START Data listing
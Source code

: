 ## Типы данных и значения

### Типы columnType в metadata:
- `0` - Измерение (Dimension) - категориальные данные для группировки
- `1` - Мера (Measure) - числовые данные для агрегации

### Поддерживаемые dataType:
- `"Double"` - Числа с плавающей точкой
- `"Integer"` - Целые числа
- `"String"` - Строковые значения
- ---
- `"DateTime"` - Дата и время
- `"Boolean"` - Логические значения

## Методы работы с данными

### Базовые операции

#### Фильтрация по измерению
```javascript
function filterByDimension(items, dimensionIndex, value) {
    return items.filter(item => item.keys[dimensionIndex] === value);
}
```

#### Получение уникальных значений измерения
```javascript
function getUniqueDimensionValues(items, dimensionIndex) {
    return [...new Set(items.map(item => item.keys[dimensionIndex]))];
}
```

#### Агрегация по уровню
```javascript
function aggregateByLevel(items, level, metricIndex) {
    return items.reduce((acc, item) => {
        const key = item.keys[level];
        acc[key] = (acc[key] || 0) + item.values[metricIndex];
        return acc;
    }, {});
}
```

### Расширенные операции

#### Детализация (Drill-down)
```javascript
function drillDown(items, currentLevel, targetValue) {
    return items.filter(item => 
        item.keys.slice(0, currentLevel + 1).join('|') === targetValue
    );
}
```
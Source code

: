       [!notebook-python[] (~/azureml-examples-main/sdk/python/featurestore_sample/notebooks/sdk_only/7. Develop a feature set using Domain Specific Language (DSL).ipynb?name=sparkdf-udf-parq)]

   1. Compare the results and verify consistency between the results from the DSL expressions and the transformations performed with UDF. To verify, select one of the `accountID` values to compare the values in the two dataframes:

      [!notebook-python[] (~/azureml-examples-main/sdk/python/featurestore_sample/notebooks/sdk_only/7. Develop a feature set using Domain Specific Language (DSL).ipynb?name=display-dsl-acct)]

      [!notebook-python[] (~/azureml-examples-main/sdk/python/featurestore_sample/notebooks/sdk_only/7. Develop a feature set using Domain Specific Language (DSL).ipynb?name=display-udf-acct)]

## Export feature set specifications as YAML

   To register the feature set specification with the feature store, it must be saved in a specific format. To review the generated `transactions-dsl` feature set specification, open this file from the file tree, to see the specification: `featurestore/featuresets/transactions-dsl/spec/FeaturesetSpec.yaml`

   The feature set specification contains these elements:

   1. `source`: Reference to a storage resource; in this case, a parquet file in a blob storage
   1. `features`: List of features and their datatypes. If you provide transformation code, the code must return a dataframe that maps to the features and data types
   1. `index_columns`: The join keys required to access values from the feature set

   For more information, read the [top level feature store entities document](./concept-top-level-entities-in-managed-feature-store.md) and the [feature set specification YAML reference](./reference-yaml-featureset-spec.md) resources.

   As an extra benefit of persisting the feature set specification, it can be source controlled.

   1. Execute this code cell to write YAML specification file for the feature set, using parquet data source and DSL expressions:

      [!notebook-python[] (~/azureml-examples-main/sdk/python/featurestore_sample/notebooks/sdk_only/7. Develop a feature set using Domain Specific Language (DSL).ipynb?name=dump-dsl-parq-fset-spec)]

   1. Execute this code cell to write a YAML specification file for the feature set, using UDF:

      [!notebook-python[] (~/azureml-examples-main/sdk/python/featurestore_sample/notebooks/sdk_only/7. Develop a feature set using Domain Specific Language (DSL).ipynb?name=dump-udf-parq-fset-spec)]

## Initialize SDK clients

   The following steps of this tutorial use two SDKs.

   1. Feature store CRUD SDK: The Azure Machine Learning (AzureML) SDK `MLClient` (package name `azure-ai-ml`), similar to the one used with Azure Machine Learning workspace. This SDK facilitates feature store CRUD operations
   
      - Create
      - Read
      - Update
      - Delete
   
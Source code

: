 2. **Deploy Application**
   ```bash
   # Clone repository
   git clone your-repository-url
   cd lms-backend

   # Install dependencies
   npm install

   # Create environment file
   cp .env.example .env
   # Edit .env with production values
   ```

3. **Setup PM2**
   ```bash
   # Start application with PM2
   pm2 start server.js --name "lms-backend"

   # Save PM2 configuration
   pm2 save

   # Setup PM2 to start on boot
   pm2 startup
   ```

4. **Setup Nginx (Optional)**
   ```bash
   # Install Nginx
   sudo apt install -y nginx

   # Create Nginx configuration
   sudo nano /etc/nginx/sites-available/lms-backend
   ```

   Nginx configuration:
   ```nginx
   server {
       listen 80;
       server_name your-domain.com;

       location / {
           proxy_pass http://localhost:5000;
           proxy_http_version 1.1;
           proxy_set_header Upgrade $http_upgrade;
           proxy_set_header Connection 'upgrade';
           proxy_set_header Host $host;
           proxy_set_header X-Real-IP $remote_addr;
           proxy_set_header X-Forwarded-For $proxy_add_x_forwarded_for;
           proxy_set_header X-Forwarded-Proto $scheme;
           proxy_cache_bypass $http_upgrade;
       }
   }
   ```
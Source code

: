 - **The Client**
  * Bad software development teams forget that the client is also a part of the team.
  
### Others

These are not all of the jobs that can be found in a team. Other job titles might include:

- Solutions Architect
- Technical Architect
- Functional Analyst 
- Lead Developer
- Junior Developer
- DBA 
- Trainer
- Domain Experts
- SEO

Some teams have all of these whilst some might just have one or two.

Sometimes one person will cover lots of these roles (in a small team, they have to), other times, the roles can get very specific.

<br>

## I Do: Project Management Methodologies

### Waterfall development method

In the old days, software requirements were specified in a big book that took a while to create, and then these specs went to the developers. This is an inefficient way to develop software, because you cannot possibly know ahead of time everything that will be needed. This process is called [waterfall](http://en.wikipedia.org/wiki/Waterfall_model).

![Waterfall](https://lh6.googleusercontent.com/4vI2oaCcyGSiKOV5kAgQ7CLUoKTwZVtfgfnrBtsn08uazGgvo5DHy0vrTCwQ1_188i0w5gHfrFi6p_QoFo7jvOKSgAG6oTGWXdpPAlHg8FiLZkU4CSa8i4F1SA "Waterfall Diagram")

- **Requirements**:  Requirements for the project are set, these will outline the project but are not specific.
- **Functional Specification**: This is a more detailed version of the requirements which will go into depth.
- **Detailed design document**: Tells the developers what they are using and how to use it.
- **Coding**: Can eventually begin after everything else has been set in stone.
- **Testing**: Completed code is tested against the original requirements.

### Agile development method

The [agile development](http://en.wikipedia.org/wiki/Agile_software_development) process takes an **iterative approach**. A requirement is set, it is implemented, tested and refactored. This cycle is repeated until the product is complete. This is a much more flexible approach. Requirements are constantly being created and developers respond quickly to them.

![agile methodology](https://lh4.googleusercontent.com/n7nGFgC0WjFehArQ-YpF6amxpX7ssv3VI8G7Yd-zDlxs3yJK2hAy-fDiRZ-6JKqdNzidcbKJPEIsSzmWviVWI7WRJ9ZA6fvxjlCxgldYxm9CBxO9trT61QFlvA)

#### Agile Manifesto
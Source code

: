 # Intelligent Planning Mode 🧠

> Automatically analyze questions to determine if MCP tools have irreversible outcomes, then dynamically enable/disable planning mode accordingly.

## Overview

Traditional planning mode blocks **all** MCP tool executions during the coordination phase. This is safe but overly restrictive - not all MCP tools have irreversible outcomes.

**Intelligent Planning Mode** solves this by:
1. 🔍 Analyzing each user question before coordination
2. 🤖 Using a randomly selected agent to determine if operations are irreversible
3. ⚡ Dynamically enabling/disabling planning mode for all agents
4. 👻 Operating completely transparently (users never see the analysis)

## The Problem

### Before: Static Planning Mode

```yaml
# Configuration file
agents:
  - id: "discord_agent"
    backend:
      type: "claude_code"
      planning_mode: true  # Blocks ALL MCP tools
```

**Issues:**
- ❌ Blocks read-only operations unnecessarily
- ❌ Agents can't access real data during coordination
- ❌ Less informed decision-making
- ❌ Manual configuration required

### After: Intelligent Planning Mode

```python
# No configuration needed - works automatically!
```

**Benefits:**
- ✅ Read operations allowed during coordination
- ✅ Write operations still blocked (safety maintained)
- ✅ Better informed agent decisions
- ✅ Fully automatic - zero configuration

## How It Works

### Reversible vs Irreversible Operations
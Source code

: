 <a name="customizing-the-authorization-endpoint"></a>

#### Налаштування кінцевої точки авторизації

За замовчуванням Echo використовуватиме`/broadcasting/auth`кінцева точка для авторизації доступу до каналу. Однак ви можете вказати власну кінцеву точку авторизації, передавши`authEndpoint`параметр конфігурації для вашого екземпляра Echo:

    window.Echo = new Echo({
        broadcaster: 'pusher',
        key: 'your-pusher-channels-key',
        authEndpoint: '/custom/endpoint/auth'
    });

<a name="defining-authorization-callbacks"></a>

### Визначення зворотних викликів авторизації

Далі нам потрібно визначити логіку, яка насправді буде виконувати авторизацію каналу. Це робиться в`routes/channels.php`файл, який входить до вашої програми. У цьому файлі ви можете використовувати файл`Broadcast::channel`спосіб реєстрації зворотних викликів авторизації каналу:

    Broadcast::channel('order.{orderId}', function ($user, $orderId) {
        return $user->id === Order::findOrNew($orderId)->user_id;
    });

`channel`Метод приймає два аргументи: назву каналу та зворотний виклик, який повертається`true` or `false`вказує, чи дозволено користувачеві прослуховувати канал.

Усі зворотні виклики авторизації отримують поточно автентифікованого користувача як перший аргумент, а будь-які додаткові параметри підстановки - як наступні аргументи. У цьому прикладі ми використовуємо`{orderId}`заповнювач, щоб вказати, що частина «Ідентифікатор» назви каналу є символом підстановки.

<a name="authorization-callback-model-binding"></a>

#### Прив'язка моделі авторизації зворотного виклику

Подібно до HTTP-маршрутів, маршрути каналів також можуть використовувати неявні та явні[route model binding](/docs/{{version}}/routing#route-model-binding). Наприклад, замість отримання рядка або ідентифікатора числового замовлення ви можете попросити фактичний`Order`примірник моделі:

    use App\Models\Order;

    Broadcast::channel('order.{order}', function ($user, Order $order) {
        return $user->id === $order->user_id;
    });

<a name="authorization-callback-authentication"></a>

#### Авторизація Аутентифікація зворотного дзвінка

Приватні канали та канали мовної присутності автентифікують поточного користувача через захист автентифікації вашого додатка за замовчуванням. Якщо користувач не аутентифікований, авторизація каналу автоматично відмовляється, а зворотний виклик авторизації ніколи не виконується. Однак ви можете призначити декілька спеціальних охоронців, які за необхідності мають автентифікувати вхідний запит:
END Data listing
**Work order**
Scan the records above for the string "Типы", and copy every line where it turns up.

**Written response**
: ## Типы данных и значения
### Типы columnType в metadata:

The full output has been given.